Heatmap analysis for artificial intelligence explainability in diabetic retinopathy detection: illuminating the rationale of deep learning decisions

Fernando Korn Malerbi; Luis Filipe Nakayama; Paulo Prado; Fernando Yamanaka; Gustavo Barreto Melo; Caio Vinicius Regatieri; José Augusto Stuchi

doi:10.21037/atm-24-73

Heatmap analysis for artificial intelligence explainability in diabetic retinopathy detection: illuminating the rationale of deep learning decisions

Ann Transl Med. 2024 Oct 20;12(5):89. doi: 10.21037/atm-24-73. Epub 2024 Oct 12.

Authors

Fernando Korn Malerbi^{1

2

3}, Luis Filipe Nakayama¹, Paulo Prado², Fernando Yamanaka², Gustavo Barreto Melo^{1

4}, Caio Vinicius Regatieri¹, José Augusto Stuchi²

Affiliations

¹ Department of Ophthalmology and Visual Sciences, Federal University of Sao Paulo, Sao Paulo, Brazil.
² Phelcom Technologies, Sao Carlos, Brazil.
³ Diabetes Center, Federal University of Sao Paulo, Sao Paulo, Brazil.
⁴ Sergipe Eye Hospital (Hospital de Olhos de Sergipe), Aracaju, Sergipe, Brazil.

Abstract

Background: The opaqueness of artificial intelligence (AI) algorithms decision processes limit their application in healthcare. Our objective was to explore discrepancies in heatmaps originated from slightly different retinal images from the same eyes of individuals with diabetes, to gain insights into the deep learning (DL) decision process.

Methods: Pairs of retinal images from the same eyes of individuals with diabetes, composed of images obtained before and after pupil dilation, underwent automatic analysis by a convolutional neural network for the presence of diabetic retinopathy (DR), output being a score ranging from 0 to 1. Gradient-based Class Activation Maps (GradCam) allowed visualization of activated areas. Pairs of images with discordant DL scores or outputs within the pair were objectively compared to the concordant pairs, regarding the sum of activations of Class Activation Mapping (CAM), the number of activated areas, and DL score differences. Heatmaps of discordant pairs were also qualitatively assessed.
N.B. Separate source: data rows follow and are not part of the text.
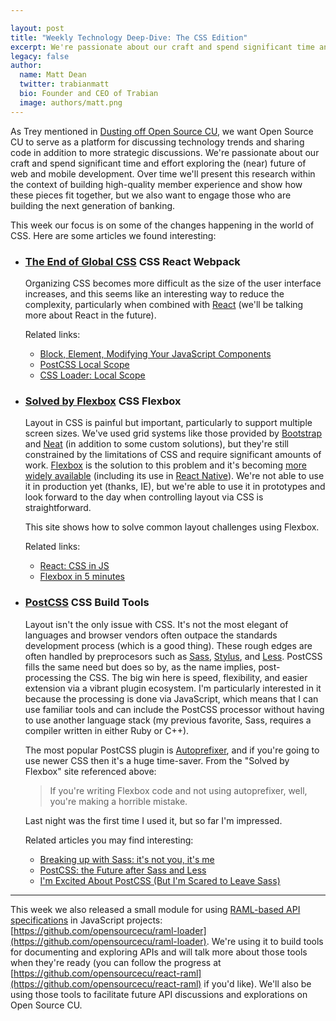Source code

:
 ```yaml
---

layout: post
title: "Weekly Technology Deep-Dive: The CSS Edition"
excerpt: We're passionate about our craft and spend significant time and effort exploring the (near) future of web and mobile development. We'd like to share the results of that research in hopes that we can learn together.
legacy: false
author:
  name: Matt Dean
  twitter: trabianmatt
  bio: Founder and CEO of Trabian
  image: authors/matt.png
---
```


As Trey mentioned in [Dusting off Open Source CU](/2015/05/19/back/), we want Open Source CU to serve as a platform for discussing technology trends and sharing code in addition to more strategic discussions. We're passionate about our craft and spend significant time and effort exploring the (near) future of web and mobile development. Over time we'll present this research within the context of building high-quality member experience and show how these pieces fit together, but we also want to engage those who are building the next generation of banking.

This week our focus is on some of the changes happening in the world of CSS. Here are some articles we found interesting:
  
- ### [The End of Global CSS](https://medium.com/seek-ui-engineering/the-end-of-global-css-90d2a4a06284) <span class="badge-blue">CSS</span> <span class="badge-blue">React</span> <span class="badge-blue">Webpack</span>

  Organizing CSS becomes more difficult as the size of the user interface increases, and this seems like an interesting way to reduce the complexity, particularly when combined with [React](http://facebook.github.io/react/) (we'll be talking more about React in the future).

  Related links:

  - [Block, Element, Modifying Your JavaScript Components](https://medium.com/seek-ui-engineering/block-element-modifying-your-javascript-components-d7f99fcab52b)
  - [PostCSS Local Scope](https://github.com/markdalgleish/postcss-local-scope)
  - [CSS Loader: Local Scope](https://github.com/webpack/css-loader#local-scope)

- ### [Solved by Flexbox](http://philipwalton.github.io/solved-by-flexbox/) <span class="badge-blue">CSS</span> <span class="badge-blue">Flexbox</span>

  Layout in CSS is painful but important, particularly to support multiple screen sizes. We've used grid systems like those provided by [Bootstrap](http://getbootstrap.com/css/#grid) and [Neat](http://neat.bourbon.io/) (in addition to some custom solutions), but they're still constrained by the limitations of CSS and require significant amounts of work. [Flexbox](http://www.w3.org/TR/css3-flexbox/) is the solution to this problem and it's becoming [more widely available](http://caniuse.com/#feat=flexbox) (including its use in [React Native](https://facebook.github.io/react-native/)). We're not able to use it in production yet (thanks, IE), but we're able to use it in prototypes and look forward to the day when controlling layout via CSS is straightforward.

  This site shows how to solve common layout challenges using Flexbox.

  Related links:

  - [React: CSS in JS](http://blog.vjeux.com/2014/javascript/react-css-in-js-nationjs.html)
  - [Flexbox in 5 minutes](http://flexboxin5.com/)

- ### [PostCSS](https://github.com/postcss/postcss) <span class="badge-blue">CSS</span> <span class="badge-blue">Build Tools</span>

  Layout isn't the only issue with CSS. It's not the most elegant of languages and browser vendors often outpace the standards development process (which is a good thing). These rough edges are often handled by preprocesors such as [Sass](http://sass-lang.com/), [Stylus](https://learnboost.github.io/stylus/), and [Less](http://lesscss.org/). PostCSS fills the same need but does so by, as the name implies, post-processing the CSS. The big win here is speed, flexibility, and easier extension via a vibrant plugin ecosystem. I'm particularly interested in it because the processing is done via JavaScript, which means that I can use familiar tools and can include the PostCSS processor without having to use another language stack (my previous favorite, Sass, requires a compiler written in either Ruby or C++).

  The most popular PostCSS plugin is [Autoprefixer](https://github.com/postcss/autoprefixer), and if you're going to use newer CSS then it's a huge time-saver. From the "Solved by Flexbox" site referenced above:

  > If you're writing Flexbox code and not using autoprefixer, well, you're making a horrible mistake.

  Last night was the first time I used it, but so far I'm impressed.

  Related articles you may find interesting:

  - [Breaking up with Sass: it's not you, it's me](http://benfrain.com/breaking-up-with-sass-postcss/)
  - [PostCSS: the Future after Sass and Less](http://ai.github.io/about-postcss/en/)
  - [I'm Excited About PostCSS (But I'm Scared to Leave Sass)](http://davidtheclark.com/excited-about-postcss/)


---

This week we also released a small module for using
[RAML-based API specifications](http://raml.org/) in JavaScript projects: [https://github.com/opensourcecu/raml-loader](https://github.com/opensourcecu/raml-loader). We're using it to build tools for documenting and exploring APIs and will talk more about those tools when they're ready (you can follow the progress at [https://github.com/opensourcecu/react-raml](https://github.com/opensourcecu/react-raml) if you'd like). We'll also be using those tools to facilitate future API discussions and explorations on Open Source CU.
Results: Algorithmic performance for the detection of DR attained 89.8% sensitivity, 96.3% specificity and area under the receiver operating characteristic (ROC) curve of 0.95. Out of 210 comparable pairs of images, 20 eyes and 10 eyes were considered discordant according to DL score difference and regarding DL output, respectively. Comparison of concordant versus discordant groups showed statistically significant differences for all objective variables. Qualitative analysis pointed to subtle differences in image quality within discordant pairs.

Conclusions: The successfully established relationship among objective parameters extracted from heatmaps and DL output discrepancies reinforces the role of heatmaps for DL explainability, fostering acceptance of DL systems for clinical use.

Keywords: Artificial intelligence (AI); deep learning (DL); diabetic retinopathy (DR); explainability; retina.